Problem to work on>
Exclude the pictures and transcribe the rest of the data below exactly.

+ + +

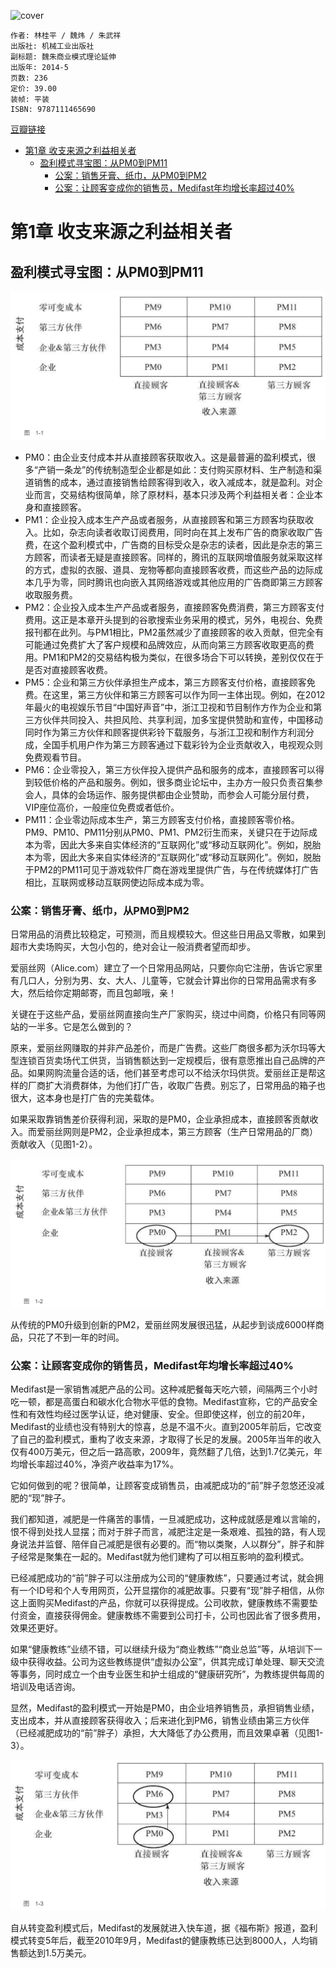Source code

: ![cover](https://img3.doubanio.com/view/subject/s/public/s27291283.jpg)

    作者: 林桂平 / 魏炜 / 朱武祥
    出版社: 机械工业出版社
    副标题: 魏朱商业模式理论延伸
    出版年: 2014-5
    页数: 236
    定价: 39.00
    装帧: 平装
    ISBN: 9787111465690

[豆瓣链接](https://book.douban.com/subject/25894780/)

- [第1章 收支来源之利益相关者](#第1章-收支来源之利益相关者)
  - [盈利模式寻宝图：从PM0到PM11](#盈利模式寻宝图从pm0到pm11)
    - [公案：销售牙膏、纸巾，从PM0到PM2](#公案销售牙膏纸巾从pm0到pm2)
    - [公案：让顾客变成你的销售员，Medifast年均增长率超过40%](#公案让顾客变成你的销售员medifast年均增长率超过40)

# 第1章 收支来源之利益相关者
## 盈利模式寻宝图：从PM0到PM11
![](ProfitModel1.png)

- PM0：由企业支付成本并从直接顾客获取收入。这是最普遍的盈利模式，很多“产销一条龙”的传统制造型企业都是如此：支付购买原材料、生产制造和渠道销售的成本，通过直接销售给顾客得到收入，收入减成本，就是盈利。对企业而言，交易结构很简单，除了原材料，基本只涉及两个利益相关者：企业本身和直接顾客。
- PM1：企业投入成本生产产品或者服务，从直接顾客和第三方顾客均获取收入。比如，杂志向读者收取订阅费用，同时向在其上发布广告的商家收取广告费，在这个盈利模式中，广告商的目标受众是杂志的读者，因此是杂志的第三方顾客，而读者无疑是直接顾客。同样的，腾讯的互联网增值服务就采取这样的方式，虚拟的衣服、道具、宠物等都向直接顾客收费，而这些产品的边际成本几乎为零，同时腾讯也向嵌入其网络游戏或其他应用的广告商即第三方顾客收取服务费。
- PM2：企业投入成本生产产品或者服务，直接顾客免费消费，第三方顾客支付费用。这正是本章开头提到的谷歌搜索业务采用的模式，另外，电视台、免费报刊都在此列。与PM1相比，PM2虽然减少了直接顾客的收入贡献，但完全有可能通过免费扩大了客户规模和品牌效应，从而向第三方顾客收取更高的费用。PM1和PM2的交易结构极为类似，在很多场合下可以转换，差别仅仅在于是否对直接顾客收费。
- PM5：企业和第三方伙伴承担生产成本，第三方顾客支付价格，直接顾客免费。在这里，第三方伙伴和第三方顾客可以作为同一主体出现。例如，在2012年最火的电视娱乐节目“中国好声音”中，浙江卫视和节目制作方作为企业和第三方伙伴共同投入、共担风险、共享利润，加多宝提供赞助和宣传，中国移动同时作为第三方伙伴和顾客提供彩铃下载服务，与浙江卫视和制作方利润分成，全国手机用户作为第三方顾客通过下载彩铃为企业贡献收入，电视观众则免费观看节目。
- PM6：企业零投入，第三方伙伴投入提供产品和服务的成本，直接顾客可以得到较低价格的产品和服务。例如，很多商业论坛中，主办方一般只负责召集参会人，具体的会场运作、服务提供都由企业赞助，而参会人可能分层付费，VIP座位高价，一般座位免费或者低价。
- PM11：企业零边际成本生产，第三方顾客支付价格，直接顾客零价格。PM9、PM10、PM11分别从PM0、PM1、PM2衍生而来，关键只在于边际成本为零，因此大多来自实体经济的“互联网化”或“移动互联网化”。例如，脱胎本为零，因此大多来自实体经济的“互联网化”或“移动互联网化”。例如，脱胎于PM2的PM11可见于游戏软件厂商在游戏里提供广告，与在传统媒体打广告相比，互联网或移动互联网使边际成本成为零。

### 公案：销售牙膏、纸巾，从PM0到PM2
日常用品的消费比较稳定，可预测，而且规模较大。但这些日用品又零散，如果到超市大卖场购买，大包小包的，绝对会让一般消费者望而却步。

爱丽丝网（Alice.com）建立了一个日常用品网站，只要你向它注册，告诉它家里有几口人，分别为男、女、大人、儿童等，它就会计算出你的日常用品需求有多大，然后给你定期邮寄，而且包邮哦，亲！

关键在于这些产品，爱丽丝网直接向生产厂家购买，绕过中间商，价格只有同等网站的一半多。它是怎么做到的？

原来，爱丽丝网赚取的并非产品差价，而是广告费。这些厂商很多都为沃尔玛等大型连锁百货卖场代工供货，当销售额达到一定规模后，很有意愿推出自己品牌的产品。如果网购流量合适的话，他们甚至考虑可以不给沃尔玛供货。爱丽丝正是帮这样的厂商扩大消费群体，为他们打广告，收取广告费。别忘了，日常用品的箱子也很大，这本身也是打广告的完美载体。

如果采取靠销售差价获得利润，采取的是PM0，企业承担成本，直接顾客贡献收入。而爱丽丝网则是PM2，企业承担成本，第三方顾客（生产日常用品的厂商）贡献收入（见图1-2）。

![](ProfitModel2.png)

从传统的PM0升级到创新的PM2，爱丽丝网发展很迅猛，从起步到谈成6000样商品，只花了不到一年的时间。

### 公案：让顾客变成你的销售员，Medifast年均增长率超过40%
Medifast是一家销售减肥产品的公司。这种减肥餐每天吃六顿，间隔两三个小时吃一顿，都是高蛋白和碳水化合物水平低的食物。Medifast宣称，它的产品安全性和有效性均经过医学认证，绝对健康、安全。但即使这样，创立的前20年，Medifast的业绩也没有特别大的惊喜，总是不温不火。直到2005年前后，它改变了自己的盈利模式，重构了收支来源，才取得了长足的发展。2005年当年的收入仅有400万美元，但之后一路高歌，2009年，竟然翻了几倍，达到1.7亿美元，年均增长率超过40%，净资产收益率为17%。

它如何做到的呢？很简单，让顾客变成销售员，由减肥成功的“前”胖子忽悠还没减肥的“现”胖子。

我们都知道，减肥是一件痛苦的事情，一旦减肥成功，这种成就感是难以言喻的，恨不得到处找人显摆；而对于胖子而言，减肥注定是一条艰难、孤独的路，有人现身说法并监督、陪伴自己减肥是很有必要的。而“物以类聚，人以群分”，胖子和胖子经常是聚集在一起的。Medifast就为他们建构了可以相互影响的盈利模式。

已经减肥成功的“前”胖子可以注册成为公司的“健康教练”，只要通过考试，就会拥有一个ID号和个人专用网页，公开显摆你的减肥故事。只要有“现”胖子相信，从你这上面购买Medifast的产品，你就可以获得提成。公司收款，健康教练不需要垫付资金，直接获得佣金。健康教练不需要到公司打卡，公司也因此省了很多费用，效果还更好。

如果“健康教练”业绩不错，可以继续升级为“商业教练”“商业总监”等，从培训下一级中获得收益。公司为这些教练提供“虚拟办公室”，供其完成订单处理、聊天交流等事务，同时成立一个由专业医生和护士组成的“健康研究所”，为教练提供每周的培训及电话咨询。

显然，Medifast的盈利模式一开始是PM0，由企业培养销售员，承担销售业绩，支出成本，并从直接顾客获得收入；后来进化到PM6，销售业绩由第三方伙伴（已经减肥成功的“前”胖子）承担，大大降低了办公费用，而且效果卓著（见图1-3）。

![](ProfitModel3.png)

自从转变盈利模式后，Medifast的发展就进入快车道，据《福布斯》报道，盈利模式转变5年后，截至2010年9月，Medifast的健康教练已达到8000人，人均销售额达到1.5万美元。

+ + +

Answer box>
Source code

: ![cover](https://img3.doubanio.com/view/subject/s/public/s27291283.jpg)

    作者: 林桂平 / 魏炜 / 朱武祥
    出版社: 机械工业出版社
    副标题: 魏朱商业模式理论延伸
    出版年: 2014-5
    页数: 236
    定价: 39.00
    装帧: 平装
    ISBN: 9787111465690

[豆瓣链接](https://book.douban.com/subject/25894780/)

- [第1章 收支来源之利益相关者](#第1章-收支来源之利益相关者)
  - [盈利模式寻宝图：从PM0到PM11](#盈利模式寻宝图从pm0到pm11)
    - [公案：销售牙膏、纸巾，从PM0到PM2](#公案销售牙膏纸巾从pm0到pm2)
    - [公案：让顾客变成你的销售员，Medifast年均增长率超过40%](#公案让顾客变成你的销售员medifast年均增长率超过40)

# 第1章 收支来源之利益相关者
## 盈利模式寻宝图：从PM0到PM11
![](ProfitModel1.png)

- PM0：由企业支付成本并从直接顾客获取收入。这是最普遍的盈利模式，很多“产销一条龙”的传统制造型企业都是如此：支付购买原材料、生产制造和渠道销售的成本，通过直接销售给顾客得到收入，收入减成本，就是盈利。对企业而言，交易结构很简单，除了原材料，基本只涉及两个利益相关者：企业本身和直接顾客。
- PM1：企业投入成本生产产品或者服务，从直接顾客和第三方顾客均获取收入。比如，杂志向读者收取订阅费用，同时向在其上发布广告的商家收取广告费，在这个盈利模式中，广告商的目标受众是杂志的读者，因此是杂志的第三方顾客，而读者无疑是直接顾客。同样的，腾讯的互联网增值服务就采取这样的方式，虚拟的衣服、道具、宠物等都向直接顾客收费，而这些产品的边际成本几乎为零，同时腾讯也向嵌入其网络游戏或其他应用的广告商即第三方顾客收取服务费。
- PM2：企业投入成本生产产品或者服务，直接顾客免费消费，第三方顾客支付费用。这正是本章开头提到的谷歌搜索业务采用的模式，另外，电视台、免费报刊都在此列。与PM1相比，PM2虽然减少了直接顾客的收入贡献，但完全有可能通过免费扩大了客户规模和品牌效应，从而向第三方顾客收取更高的费用。PM1和PM2的交易结构极为类似，在很多场合下可以转换，差别仅仅在于是否对直接顾客收费。
- PM5：企业和第三方伙伴承担生产成本，第三方顾客支付价格，直接顾客免费。在这里，第三方伙伴和第三方顾客可以作为同一主体出现。例如，在2012年最火的电视娱乐节目“中国好声音”中，浙江卫视和节目制作方作为企业和第三方伙伴共同投入、共担风险、共享利润，加多宝提供赞助和宣传，中国移动同时作为第三方伙伴和顾客提供彩铃下载服务，与浙江卫视和制作方利润分成，全国手机用户作为第三方顾客通过下载彩铃为企业贡献收入，电视观众则免费观看节目。
- PM6：企业零投入，第三方伙伴投入提供产品和服务的成本，直接顾客可以得到较低价格的产品和服务。例如，很多商业论坛中，主办方一般只负责召集参会人，具体的会场运作、服务提供都由企业赞助，而参会人可能分层付费，VIP座位高价，一般座位免费或者低价。
- PM11：企业零边际成本生产，第三方顾客支付价格，直接顾客零价格。PM9、PM10、PM11分别从PM0、PM1、PM2衍生而来，关键只在于边际成本为零，因此大多来自实体经济的“互联网化”或“移动互联网化”。例如，脱胎本为零，因此大多来自实体经济的“互联网化”或“移动互联网化”。例如，脱胎于PM2的PM11可见于游戏软件厂商在游戏里提供广告，与在传统媒体打广告相比，互联网或移动互联网使边际成本成为零。

### 公案：销售牙膏、纸巾，从PM0到PM2
日常用品的消费比较稳定，可预测，而且规模较大。但这些日用品又零散，如果到超市大卖场购买，大包小包的，绝对会让一般消费者望而却步。

爱丽丝网（Alice.com）建立了一个日常用品网站，只要你向它注册，告诉它家里有几口人，分别为男、女、大人、儿童等，它就会计算出你的日常用品需求有多大，然后给你定期邮寄，而且包邮哦，亲！

关键在于这些产品，爱丽丝网直接向生产厂家购买，绕过中间商，价格只有同等网站的一半多。它是怎么做到的？

原来，爱丽丝网赚取的并非产品差价，而是广告费。这些厂商很多都为沃尔玛等大型连锁百货卖场代工供货，当销售额达到一定规模后，很有意愿推出自己品牌的产品。如果网购流量合适的话，他们甚至考虑可以不给沃尔玛供货。爱丽丝正是帮这样的厂商扩大消费群体，为他们打广告，收取广告费。别忘了，日常用品的箱子也很大，这本身也是打广告的完美载体。

如果采取靠销售差价获得利润，采取的是PM0，企业承担成本，直接顾客贡献收入。而爱丽丝网则是PM2，企业承担成本，第三方顾客（生产日常用品的厂商）贡献收入（见图1-2）。

![](ProfitModel2.png)

从传统的PM0升级到创新的PM2，爱丽丝网发展很迅猛，从起步到谈成6000样商品，只花了不到一年的时间。

### 公案：让顾客变成你的销售员，Medifast年均增长率超过40%
Medifast是一家销售减肥产品的公司。这种减肥餐每天吃六顿，间隔两三个小时吃一顿，都是高蛋白和碳水化合物水平低的食物。Medifast宣称，它的产品安全性和有效性均经过医学认证，绝对健康、安全。但即使这样，创立的前20年，Medifast的业绩也没有特别大的惊喜，总是不温不火。直到2005年前后，它改变了自己的盈利模式，重构了收支来源，才取得了长足的发展。2005年当年的收入仅有400万美元，但之后一路高歌，2009年，竟然翻了几倍，达到1.7亿美元，年均增长率超过40%，净资产收益率为17%。

它如何做到的呢？很简单，让顾客变成销售员，由减肥成功的“前”胖子忽悠还没减肥的“现”胖子。

我们都知道，减肥是一件痛苦的事情，一旦减肥成功，这种成就感是难以言喻的，恨不得到处找人显摆；而对于胖子而言，减肥注定是一条艰难、孤独的路，有人现身说法并监督、陪伴自己减肥是很有必要的。而“物以类聚，人以群分”，胖子和胖子经常是聚集在一起的。Medifast就为他们建构了可以相互影响的盈利模式。

已经减肥成功的“前”胖子可以注册成为公司的“健康教练”，只要通过考试，就会拥有一个ID号和个人专用网页，公开显摆你的减肥故事。只要有“现”胖子相信，从你这上面购买Medifast的产品，你就可以获得提成。公司收款，健康教练不需要垫付资金，直接获得佣金。健康教练不需要到公司打卡，公司也因此省了很多费用，效果还更好。

如果“健康教练”业绩不错，可以继续升级为“商业教练”“商业总监”等，从培训下一级中获得收益。公司为这些教练提供“虚拟办公室”，供其完成订单处理、聊天交流等事务，同时成立一个由专业医生和护士组成的“健康研究所”，为教练提供每周的培训及电话咨询。

显然，Medifast的盈利模式一开始是PM0，由企业培养销售员，承担销售业绩，支出成本，并从直接顾客获得收入；后来进化到PM6，销售业绩由第三方伙伴（已经减肥成功的“前”胖子）承担，大大降低了办公费用，而且效果卓著（见图1-3）。

![](ProfitModel3.png)

自从转变盈利模式后，Medifast的发展就进入快车道，据《福布斯》报道，盈利模式转变5年后，截至2010年9月，Medifast的健康教练已达到8000人，人均销售额达到1.5万美元。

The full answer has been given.